Eduardo Salazar Gallegos
Había escuchado hablar de ella. Yo mismo la había visto a la distancia, a veces envuelta en la bruma, a veces brillando bajo el sol, siempre de lejos, sin posibilidad de acercarme. "Sólo la puedes apreciar en su real dimensión mirándola de frente", me habían dicho. Un amigo había prometido presentármela algún día. Pero, ¿cuándo? ¿Cómo? Y de pronto la llamada, el domingo pasado.
-¿Qué pasa, Albert?
-Nano, te acuerdas de Ízaro? Hoy es el día. ¿Vienes?
Salté de la cama.
-¡Claro! ¿Dónde nos vemos?
Albert me pidió estar en el puerto de Bermeo a la una de la tarde, puntual. Alex, amigo suyo de Bakio, nos invitaba en su pequeña embarcación, los elegidos éramos cinco. Tenía un par de horas para prepararme. ¡Por fin! Íbamos a Ízaro, la isla que está al frente de Mundaka y cuyas olas tienen la reputación de tener mucha fuerza y mover grandes masas de agua. No conocía a nadie que la haya surfeado para pedirle referencias. Se sabe que aun cuando hay mucho mar la ola de la isla aguanta con buena forma, pero Mundaka y otras playas funcionan con las mismas condiciones.
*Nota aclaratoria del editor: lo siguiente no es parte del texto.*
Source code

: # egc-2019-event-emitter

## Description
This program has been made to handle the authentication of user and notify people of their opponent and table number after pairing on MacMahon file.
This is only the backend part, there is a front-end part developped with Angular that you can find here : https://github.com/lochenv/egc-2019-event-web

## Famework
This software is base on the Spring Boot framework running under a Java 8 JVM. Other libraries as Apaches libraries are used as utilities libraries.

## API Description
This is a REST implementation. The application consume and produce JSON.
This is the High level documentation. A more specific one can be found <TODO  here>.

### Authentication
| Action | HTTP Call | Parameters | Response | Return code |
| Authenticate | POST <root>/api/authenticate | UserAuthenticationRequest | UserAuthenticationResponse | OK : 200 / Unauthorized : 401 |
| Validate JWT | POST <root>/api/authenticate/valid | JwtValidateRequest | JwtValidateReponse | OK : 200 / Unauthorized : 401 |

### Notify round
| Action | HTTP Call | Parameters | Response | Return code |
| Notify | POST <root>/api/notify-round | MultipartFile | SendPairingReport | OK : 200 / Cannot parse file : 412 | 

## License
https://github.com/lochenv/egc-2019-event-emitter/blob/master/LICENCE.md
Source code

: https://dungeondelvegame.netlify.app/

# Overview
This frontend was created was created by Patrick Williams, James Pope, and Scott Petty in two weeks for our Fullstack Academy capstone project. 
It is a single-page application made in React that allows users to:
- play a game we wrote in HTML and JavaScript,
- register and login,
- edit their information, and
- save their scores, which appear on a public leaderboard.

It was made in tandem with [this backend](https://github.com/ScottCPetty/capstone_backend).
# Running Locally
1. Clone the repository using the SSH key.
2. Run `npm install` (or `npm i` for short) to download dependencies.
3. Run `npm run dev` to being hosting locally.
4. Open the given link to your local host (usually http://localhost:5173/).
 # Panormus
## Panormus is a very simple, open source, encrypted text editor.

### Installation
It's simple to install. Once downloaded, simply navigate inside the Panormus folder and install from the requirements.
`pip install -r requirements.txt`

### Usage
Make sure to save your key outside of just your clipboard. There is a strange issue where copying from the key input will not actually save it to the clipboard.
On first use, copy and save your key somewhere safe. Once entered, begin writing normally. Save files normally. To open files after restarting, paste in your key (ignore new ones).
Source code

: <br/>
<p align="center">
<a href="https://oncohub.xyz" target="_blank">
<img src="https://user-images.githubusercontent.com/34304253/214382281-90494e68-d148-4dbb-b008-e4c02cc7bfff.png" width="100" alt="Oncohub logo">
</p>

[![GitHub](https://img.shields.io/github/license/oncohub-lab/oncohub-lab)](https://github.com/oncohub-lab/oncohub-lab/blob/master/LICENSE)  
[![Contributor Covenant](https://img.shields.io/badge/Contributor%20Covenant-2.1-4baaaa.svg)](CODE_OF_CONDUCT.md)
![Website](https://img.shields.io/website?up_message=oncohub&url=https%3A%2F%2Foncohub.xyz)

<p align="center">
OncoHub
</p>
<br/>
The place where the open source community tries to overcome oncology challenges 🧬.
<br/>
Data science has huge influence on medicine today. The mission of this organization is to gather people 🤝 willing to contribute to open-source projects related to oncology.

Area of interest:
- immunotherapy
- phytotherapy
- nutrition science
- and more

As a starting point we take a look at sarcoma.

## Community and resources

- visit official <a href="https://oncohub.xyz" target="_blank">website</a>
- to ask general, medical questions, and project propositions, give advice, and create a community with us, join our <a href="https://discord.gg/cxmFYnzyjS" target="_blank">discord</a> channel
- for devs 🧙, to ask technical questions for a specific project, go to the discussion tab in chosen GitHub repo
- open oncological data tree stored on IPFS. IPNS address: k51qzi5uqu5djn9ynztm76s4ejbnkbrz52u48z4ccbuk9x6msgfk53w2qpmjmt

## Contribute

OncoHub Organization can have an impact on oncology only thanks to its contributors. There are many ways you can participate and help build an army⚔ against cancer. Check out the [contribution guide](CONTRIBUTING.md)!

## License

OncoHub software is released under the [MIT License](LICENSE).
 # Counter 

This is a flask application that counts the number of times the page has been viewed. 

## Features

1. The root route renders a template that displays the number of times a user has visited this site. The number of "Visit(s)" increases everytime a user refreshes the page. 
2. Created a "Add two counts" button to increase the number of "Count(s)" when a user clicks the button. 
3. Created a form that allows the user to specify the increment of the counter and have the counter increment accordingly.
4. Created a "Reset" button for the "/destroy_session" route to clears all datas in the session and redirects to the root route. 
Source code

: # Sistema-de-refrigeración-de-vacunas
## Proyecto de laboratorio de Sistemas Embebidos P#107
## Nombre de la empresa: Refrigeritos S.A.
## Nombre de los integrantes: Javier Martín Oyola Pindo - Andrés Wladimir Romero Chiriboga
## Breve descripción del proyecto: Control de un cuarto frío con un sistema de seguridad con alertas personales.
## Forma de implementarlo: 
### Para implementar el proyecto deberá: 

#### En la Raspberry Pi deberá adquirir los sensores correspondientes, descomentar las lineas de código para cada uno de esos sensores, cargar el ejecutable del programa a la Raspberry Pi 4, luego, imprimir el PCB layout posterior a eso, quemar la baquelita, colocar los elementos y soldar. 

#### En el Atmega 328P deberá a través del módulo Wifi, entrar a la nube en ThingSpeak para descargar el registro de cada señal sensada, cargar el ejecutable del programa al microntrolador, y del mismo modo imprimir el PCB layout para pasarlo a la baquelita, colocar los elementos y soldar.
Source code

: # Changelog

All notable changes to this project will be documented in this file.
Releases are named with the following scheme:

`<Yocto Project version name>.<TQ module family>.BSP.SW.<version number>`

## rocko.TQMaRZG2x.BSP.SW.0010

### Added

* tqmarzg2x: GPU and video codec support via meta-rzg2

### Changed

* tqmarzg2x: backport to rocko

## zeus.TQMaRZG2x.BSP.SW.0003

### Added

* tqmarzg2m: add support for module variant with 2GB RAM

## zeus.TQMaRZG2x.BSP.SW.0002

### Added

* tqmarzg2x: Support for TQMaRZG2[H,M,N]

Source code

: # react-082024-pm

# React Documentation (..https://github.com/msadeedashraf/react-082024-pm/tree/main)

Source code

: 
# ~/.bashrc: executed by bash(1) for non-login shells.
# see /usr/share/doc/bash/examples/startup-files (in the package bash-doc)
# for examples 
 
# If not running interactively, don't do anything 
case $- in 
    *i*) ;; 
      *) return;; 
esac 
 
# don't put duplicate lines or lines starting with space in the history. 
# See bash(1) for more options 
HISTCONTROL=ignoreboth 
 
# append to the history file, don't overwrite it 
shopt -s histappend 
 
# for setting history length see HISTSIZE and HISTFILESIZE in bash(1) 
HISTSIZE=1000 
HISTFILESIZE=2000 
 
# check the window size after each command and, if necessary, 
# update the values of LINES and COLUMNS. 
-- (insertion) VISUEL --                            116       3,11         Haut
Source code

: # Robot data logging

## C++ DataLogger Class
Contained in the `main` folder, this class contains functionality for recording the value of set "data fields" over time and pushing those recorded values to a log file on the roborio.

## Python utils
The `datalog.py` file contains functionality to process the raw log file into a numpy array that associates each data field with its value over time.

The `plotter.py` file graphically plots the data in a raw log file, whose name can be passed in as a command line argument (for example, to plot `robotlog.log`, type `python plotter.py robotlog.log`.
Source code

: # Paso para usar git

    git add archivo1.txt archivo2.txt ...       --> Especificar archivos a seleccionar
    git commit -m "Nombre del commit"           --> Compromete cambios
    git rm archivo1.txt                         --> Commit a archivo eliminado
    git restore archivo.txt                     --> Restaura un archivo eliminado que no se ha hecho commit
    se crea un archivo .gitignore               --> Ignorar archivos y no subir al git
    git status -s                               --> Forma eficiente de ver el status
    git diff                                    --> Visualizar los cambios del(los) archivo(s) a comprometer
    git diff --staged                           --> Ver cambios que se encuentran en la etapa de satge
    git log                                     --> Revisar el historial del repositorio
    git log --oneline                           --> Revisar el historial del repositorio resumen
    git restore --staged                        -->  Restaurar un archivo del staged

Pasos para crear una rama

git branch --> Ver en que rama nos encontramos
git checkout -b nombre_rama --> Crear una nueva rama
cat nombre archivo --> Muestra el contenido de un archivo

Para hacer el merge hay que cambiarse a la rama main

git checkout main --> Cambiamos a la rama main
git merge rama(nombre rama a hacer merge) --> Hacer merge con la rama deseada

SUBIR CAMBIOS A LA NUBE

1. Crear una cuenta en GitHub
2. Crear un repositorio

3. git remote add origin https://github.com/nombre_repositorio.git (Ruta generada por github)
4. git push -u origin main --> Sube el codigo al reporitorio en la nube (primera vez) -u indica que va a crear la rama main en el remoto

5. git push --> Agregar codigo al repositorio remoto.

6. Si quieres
Además está el detalle de que se necesita ir en alguna embarcación.
Me fui al "Acanti" (mi playa favorita) a mirar las condiciones y decidir qué equipo usar. Allí un colega me aconsejó llevar "el troncho más grande que tengas". No había un mar exageradamente grande, así que fui a casa, comí un buen desayuno, preparé el equipo y partí a Bermeo. Ya me esperaban los otros, todo nervios y actividad frenética.
-Las condiciones son ideales, no hay casi viento, está soleado y hay un par de metros, dice Albert, que se embute dos pastillas contra el mareo.
-Estoy que me meo, dijo otro.
Cargamos el bote y partimos. En quince minutos ya estábamos allí, a tiempo para ver cómo entraba una serie de ocho olas de buen tamaño. Nos habíamos cambiado en el trayecto así que saltamos al agua y empezamos a surfear, primero con cautela (ninguno de nosotros había estado allí antes) y luego ya disfrutando de esta ola de gran calidad, que nos recibió con los brazos abiertos y nos regaló una sesión mágica de casi tres horas de surf. Hubo de todo: bajadas en el aire, olas larguísimas, series que nos cayeron encima a todos (imposible hacer el duckdive o pasar por debajo de la ola, había que soltar la tabla y rogar que no se rompiera el invento), caídas estrepitosas, miedo, euforia, en fin.... Al final de la tarde nos subimos al bote y emprendimos la vuelta, primero comentando las olas y luego en silencio, con una gran sonrisa. Todo lo que me habían contado de ella era cierto. Pero nada se compara con la magia de mirarla de frente.